(Stored data)
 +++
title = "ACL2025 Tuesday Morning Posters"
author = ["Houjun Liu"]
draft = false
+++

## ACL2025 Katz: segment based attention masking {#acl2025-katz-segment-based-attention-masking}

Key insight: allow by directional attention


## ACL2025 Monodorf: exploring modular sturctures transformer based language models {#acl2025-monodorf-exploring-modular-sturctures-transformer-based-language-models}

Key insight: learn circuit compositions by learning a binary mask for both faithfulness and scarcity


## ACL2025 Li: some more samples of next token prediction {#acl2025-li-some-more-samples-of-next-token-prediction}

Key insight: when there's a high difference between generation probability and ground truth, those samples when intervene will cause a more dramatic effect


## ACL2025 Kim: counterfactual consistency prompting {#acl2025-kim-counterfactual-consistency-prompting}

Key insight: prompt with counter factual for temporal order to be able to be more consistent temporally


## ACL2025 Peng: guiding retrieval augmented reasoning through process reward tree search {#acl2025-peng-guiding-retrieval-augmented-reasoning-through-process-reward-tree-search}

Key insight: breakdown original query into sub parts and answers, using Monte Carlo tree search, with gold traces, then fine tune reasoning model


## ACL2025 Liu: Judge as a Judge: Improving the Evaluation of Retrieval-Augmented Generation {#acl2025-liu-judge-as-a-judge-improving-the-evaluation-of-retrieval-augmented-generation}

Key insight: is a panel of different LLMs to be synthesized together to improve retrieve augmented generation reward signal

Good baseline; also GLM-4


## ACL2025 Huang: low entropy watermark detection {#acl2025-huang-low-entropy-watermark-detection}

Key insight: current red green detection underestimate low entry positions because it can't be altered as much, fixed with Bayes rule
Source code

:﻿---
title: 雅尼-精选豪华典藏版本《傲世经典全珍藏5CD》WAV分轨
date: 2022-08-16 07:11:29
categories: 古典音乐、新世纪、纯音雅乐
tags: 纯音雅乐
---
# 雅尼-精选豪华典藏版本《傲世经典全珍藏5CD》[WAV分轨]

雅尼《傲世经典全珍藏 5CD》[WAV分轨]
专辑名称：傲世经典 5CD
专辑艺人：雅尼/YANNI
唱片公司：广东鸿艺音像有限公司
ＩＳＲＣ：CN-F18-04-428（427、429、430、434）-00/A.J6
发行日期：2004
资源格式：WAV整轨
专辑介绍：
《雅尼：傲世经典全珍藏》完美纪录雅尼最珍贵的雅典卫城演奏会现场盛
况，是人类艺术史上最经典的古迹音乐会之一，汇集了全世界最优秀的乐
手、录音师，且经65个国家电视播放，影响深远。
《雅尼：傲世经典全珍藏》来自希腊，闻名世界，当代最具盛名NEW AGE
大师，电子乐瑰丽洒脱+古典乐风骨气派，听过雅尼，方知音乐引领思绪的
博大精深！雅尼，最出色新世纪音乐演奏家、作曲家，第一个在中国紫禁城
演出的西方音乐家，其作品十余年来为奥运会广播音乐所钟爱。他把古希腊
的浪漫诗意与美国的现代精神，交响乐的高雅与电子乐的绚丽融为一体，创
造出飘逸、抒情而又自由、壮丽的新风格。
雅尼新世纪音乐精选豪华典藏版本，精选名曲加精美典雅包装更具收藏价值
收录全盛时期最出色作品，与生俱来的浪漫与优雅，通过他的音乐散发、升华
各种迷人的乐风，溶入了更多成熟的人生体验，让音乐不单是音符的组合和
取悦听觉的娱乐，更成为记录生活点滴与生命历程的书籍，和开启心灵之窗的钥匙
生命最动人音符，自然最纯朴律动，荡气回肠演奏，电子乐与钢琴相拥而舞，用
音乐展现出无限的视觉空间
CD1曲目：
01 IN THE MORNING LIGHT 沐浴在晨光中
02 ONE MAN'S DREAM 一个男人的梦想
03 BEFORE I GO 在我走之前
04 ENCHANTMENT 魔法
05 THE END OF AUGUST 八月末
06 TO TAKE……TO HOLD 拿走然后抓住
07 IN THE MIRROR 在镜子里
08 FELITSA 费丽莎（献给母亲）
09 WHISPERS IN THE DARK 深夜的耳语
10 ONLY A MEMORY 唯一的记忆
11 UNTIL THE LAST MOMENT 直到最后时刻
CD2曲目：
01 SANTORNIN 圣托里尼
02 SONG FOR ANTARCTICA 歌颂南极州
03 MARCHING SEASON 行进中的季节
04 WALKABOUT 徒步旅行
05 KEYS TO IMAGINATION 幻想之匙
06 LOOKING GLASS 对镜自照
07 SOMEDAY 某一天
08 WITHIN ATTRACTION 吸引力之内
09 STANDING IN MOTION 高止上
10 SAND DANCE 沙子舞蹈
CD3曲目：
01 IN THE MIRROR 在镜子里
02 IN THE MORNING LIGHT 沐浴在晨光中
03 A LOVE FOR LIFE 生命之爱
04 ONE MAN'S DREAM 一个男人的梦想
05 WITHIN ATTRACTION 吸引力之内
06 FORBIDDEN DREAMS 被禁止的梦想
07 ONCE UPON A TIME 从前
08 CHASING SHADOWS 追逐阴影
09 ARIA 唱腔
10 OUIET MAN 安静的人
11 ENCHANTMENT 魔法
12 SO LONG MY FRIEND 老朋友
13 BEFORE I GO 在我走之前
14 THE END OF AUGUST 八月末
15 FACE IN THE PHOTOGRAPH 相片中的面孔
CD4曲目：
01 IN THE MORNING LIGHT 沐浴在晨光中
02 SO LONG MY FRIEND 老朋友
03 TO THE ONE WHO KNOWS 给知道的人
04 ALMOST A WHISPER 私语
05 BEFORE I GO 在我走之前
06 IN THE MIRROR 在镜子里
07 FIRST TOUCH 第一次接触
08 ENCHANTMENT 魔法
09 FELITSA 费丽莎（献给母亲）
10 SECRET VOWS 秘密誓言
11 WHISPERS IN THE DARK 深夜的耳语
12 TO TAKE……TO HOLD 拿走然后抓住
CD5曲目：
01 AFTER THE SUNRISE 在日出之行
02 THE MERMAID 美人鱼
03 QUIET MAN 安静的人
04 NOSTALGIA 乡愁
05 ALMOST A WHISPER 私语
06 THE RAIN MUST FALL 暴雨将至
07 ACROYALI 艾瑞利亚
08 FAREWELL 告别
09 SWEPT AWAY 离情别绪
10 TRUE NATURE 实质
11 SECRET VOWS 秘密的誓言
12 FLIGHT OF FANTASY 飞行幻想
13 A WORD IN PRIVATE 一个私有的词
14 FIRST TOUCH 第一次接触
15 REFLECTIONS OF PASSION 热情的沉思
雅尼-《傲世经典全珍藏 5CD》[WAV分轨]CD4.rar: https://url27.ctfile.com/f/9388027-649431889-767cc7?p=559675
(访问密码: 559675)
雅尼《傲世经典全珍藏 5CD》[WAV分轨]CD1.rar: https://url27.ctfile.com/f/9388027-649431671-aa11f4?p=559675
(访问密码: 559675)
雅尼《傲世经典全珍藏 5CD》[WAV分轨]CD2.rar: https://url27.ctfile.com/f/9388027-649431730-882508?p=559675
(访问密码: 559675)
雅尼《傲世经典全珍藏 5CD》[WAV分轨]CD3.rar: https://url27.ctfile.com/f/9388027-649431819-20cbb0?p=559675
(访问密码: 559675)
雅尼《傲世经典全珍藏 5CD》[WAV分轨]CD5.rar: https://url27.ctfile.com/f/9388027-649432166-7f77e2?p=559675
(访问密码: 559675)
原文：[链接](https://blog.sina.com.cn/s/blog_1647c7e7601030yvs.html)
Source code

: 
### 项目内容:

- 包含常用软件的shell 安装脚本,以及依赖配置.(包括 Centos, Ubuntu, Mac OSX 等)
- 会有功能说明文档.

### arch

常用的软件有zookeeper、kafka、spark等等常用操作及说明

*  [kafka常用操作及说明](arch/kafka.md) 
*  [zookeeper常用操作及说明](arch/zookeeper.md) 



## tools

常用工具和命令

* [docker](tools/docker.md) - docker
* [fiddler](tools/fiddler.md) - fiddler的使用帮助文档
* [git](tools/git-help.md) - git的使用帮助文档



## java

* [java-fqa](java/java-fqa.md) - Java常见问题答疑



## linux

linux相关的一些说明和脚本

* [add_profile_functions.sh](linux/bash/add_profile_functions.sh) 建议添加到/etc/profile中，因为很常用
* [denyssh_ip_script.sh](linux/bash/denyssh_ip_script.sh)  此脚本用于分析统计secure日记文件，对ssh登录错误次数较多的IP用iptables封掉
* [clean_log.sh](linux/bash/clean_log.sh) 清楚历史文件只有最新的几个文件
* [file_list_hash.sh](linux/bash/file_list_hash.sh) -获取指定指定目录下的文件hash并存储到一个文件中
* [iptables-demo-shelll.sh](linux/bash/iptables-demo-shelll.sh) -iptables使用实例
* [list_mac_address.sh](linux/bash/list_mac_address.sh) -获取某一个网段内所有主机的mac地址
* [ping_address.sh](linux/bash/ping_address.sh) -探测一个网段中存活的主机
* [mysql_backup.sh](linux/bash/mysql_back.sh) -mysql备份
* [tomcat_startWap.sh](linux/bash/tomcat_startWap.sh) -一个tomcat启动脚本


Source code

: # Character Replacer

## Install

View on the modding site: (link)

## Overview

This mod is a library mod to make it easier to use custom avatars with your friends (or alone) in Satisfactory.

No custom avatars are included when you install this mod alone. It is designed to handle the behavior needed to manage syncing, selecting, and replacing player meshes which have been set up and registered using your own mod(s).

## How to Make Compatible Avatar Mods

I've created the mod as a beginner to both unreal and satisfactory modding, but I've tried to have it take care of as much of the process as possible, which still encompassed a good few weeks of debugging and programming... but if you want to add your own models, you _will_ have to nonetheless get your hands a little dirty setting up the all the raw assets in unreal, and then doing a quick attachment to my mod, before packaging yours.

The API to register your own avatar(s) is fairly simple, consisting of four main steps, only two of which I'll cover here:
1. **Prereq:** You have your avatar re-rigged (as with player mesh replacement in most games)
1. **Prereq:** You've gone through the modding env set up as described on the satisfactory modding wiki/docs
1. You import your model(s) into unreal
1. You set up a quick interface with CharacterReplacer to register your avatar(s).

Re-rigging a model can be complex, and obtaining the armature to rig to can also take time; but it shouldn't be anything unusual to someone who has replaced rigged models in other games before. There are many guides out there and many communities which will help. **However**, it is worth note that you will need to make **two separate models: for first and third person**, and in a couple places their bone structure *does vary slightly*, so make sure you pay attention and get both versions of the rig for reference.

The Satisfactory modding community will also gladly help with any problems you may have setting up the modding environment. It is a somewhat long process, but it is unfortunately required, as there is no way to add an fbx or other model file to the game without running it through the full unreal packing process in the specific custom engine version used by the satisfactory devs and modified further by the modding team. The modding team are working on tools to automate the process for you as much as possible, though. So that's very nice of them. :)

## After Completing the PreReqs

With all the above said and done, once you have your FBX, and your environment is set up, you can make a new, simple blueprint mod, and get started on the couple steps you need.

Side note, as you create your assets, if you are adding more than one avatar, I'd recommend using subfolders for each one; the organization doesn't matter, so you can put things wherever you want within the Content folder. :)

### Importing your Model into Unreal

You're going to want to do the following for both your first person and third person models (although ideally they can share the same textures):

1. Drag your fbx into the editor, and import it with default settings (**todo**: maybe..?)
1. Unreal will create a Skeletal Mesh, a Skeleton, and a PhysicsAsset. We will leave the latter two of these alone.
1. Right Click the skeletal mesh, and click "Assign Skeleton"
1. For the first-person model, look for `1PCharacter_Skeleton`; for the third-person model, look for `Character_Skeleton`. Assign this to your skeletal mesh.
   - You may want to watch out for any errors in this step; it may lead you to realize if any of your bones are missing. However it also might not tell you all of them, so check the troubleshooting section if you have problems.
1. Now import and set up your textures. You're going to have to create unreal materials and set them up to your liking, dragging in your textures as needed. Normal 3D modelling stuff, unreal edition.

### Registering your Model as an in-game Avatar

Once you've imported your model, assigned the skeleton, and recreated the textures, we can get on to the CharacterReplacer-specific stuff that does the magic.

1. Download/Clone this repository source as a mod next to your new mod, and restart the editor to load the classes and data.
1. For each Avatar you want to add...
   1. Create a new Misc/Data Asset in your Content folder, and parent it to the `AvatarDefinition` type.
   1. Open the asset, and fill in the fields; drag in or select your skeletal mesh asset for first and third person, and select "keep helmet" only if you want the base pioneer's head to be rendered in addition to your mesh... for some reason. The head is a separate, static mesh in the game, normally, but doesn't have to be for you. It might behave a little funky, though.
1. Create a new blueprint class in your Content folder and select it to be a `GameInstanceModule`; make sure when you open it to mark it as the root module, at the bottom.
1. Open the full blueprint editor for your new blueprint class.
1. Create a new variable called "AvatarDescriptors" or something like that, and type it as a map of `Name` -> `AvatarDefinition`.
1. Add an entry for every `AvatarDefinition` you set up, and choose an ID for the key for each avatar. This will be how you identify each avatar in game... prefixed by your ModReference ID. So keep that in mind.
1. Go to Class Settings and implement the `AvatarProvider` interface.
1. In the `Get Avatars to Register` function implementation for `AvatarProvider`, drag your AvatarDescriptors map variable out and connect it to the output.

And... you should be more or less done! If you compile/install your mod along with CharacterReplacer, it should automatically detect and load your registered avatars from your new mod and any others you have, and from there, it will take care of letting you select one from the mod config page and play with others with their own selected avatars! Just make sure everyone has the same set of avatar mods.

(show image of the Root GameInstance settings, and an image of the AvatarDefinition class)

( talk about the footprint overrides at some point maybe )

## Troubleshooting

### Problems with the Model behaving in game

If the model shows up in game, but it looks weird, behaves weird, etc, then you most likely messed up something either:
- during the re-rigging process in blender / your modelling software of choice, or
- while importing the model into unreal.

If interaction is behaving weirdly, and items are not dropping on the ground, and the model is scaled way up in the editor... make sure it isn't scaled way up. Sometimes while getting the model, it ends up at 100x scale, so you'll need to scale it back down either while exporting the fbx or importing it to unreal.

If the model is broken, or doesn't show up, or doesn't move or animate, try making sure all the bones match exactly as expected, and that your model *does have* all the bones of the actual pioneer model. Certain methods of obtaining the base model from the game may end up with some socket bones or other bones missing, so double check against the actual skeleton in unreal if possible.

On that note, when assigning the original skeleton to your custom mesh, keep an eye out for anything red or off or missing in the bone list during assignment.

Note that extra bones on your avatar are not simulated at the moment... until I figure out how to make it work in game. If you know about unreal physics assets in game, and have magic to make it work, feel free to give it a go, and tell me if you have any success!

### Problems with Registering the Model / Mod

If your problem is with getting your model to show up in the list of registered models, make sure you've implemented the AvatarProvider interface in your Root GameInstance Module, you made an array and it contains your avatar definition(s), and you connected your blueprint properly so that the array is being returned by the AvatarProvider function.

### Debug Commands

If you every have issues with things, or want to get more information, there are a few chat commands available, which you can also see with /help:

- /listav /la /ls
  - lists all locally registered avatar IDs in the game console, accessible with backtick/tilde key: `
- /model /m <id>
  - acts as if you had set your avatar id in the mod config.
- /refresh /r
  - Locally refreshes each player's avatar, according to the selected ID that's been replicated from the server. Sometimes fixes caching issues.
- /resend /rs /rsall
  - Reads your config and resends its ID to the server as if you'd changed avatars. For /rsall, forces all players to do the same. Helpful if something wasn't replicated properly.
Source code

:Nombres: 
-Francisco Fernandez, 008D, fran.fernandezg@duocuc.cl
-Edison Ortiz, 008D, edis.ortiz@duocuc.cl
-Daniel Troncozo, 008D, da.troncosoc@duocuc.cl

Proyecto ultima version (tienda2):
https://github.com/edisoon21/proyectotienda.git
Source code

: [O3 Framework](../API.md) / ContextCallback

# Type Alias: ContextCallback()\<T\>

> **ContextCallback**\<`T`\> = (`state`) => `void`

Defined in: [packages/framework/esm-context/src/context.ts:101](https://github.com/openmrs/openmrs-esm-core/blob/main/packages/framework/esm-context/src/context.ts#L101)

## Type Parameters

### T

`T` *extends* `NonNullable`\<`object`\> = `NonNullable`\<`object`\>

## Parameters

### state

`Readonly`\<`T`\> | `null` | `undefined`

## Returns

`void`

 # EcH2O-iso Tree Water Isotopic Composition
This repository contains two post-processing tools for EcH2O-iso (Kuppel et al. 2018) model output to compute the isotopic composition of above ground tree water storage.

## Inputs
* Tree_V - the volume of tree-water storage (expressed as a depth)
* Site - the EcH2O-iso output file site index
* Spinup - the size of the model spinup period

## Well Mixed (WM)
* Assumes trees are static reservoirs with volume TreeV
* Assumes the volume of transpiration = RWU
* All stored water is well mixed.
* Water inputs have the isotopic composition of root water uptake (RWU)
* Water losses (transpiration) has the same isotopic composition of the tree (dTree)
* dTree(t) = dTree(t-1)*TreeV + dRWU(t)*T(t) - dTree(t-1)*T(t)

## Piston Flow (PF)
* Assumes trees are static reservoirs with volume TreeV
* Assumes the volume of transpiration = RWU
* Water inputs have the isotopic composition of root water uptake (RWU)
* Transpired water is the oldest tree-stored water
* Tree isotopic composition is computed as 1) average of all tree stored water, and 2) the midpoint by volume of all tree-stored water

◆ **Required work**: Find where "is well mixed." occurs in the data, and please write out that line through the last line exactly, with nothing else.

◆ **Solution for this exercise**:
* All stored water is well mixed.
* Water inputs have the isotopic composition of root water uptake (RWU)
* Water losses (transpiration) has the same isotopic composition of the tree (dTree)
* dTree(t) = dTree(t-1)*TreeV + dRWU(t)*T(t) - dTree(t-1)*T(t)

## Piston Flow (PF)
* Assumes trees are static reservoirs with volume TreeV
* Assumes the volume of transpiration = RWU
* Water inputs have the isotopic composition of root water uptake (RWU)
* Transpired water is the oldest tree-stored water
* Tree isotopic composition is computed as 1) average of all tree stored water, and 2) the midpoint by volume of all tree-stored water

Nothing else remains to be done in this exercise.